Work through the material below and tally the lines holding "Fundamentals"; only the tally should be returned.

+--

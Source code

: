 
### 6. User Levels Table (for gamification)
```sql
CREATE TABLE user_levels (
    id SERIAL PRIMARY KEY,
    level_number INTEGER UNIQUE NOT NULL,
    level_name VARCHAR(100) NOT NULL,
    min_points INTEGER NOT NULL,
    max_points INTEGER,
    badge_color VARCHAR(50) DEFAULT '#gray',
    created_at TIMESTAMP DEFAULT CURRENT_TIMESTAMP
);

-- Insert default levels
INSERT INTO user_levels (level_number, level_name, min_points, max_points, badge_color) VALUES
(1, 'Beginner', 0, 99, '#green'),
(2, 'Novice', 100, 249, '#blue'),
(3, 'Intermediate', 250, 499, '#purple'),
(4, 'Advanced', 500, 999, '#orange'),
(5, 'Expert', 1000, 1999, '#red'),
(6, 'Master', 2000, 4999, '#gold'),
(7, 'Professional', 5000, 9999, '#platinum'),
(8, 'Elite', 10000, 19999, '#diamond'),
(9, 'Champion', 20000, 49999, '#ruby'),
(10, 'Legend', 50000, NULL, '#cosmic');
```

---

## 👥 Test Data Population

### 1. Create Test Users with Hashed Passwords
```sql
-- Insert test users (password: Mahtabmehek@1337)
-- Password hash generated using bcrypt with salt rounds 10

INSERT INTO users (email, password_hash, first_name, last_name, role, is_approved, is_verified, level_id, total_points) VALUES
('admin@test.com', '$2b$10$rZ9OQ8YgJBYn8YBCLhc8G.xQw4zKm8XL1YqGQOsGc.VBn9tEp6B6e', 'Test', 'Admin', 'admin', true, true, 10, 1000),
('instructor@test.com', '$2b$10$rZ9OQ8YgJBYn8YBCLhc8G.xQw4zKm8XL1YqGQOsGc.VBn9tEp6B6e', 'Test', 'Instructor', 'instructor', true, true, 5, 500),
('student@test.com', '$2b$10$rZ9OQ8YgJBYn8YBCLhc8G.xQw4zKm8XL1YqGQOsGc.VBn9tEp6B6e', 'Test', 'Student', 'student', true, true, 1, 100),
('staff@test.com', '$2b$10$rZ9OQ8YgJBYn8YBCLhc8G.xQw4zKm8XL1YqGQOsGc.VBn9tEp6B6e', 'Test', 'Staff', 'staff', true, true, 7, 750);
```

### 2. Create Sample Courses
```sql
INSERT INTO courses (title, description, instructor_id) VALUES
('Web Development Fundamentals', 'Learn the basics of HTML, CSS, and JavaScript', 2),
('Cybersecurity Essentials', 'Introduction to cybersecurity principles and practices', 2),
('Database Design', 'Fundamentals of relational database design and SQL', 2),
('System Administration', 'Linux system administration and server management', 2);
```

+--

_Expected output_
2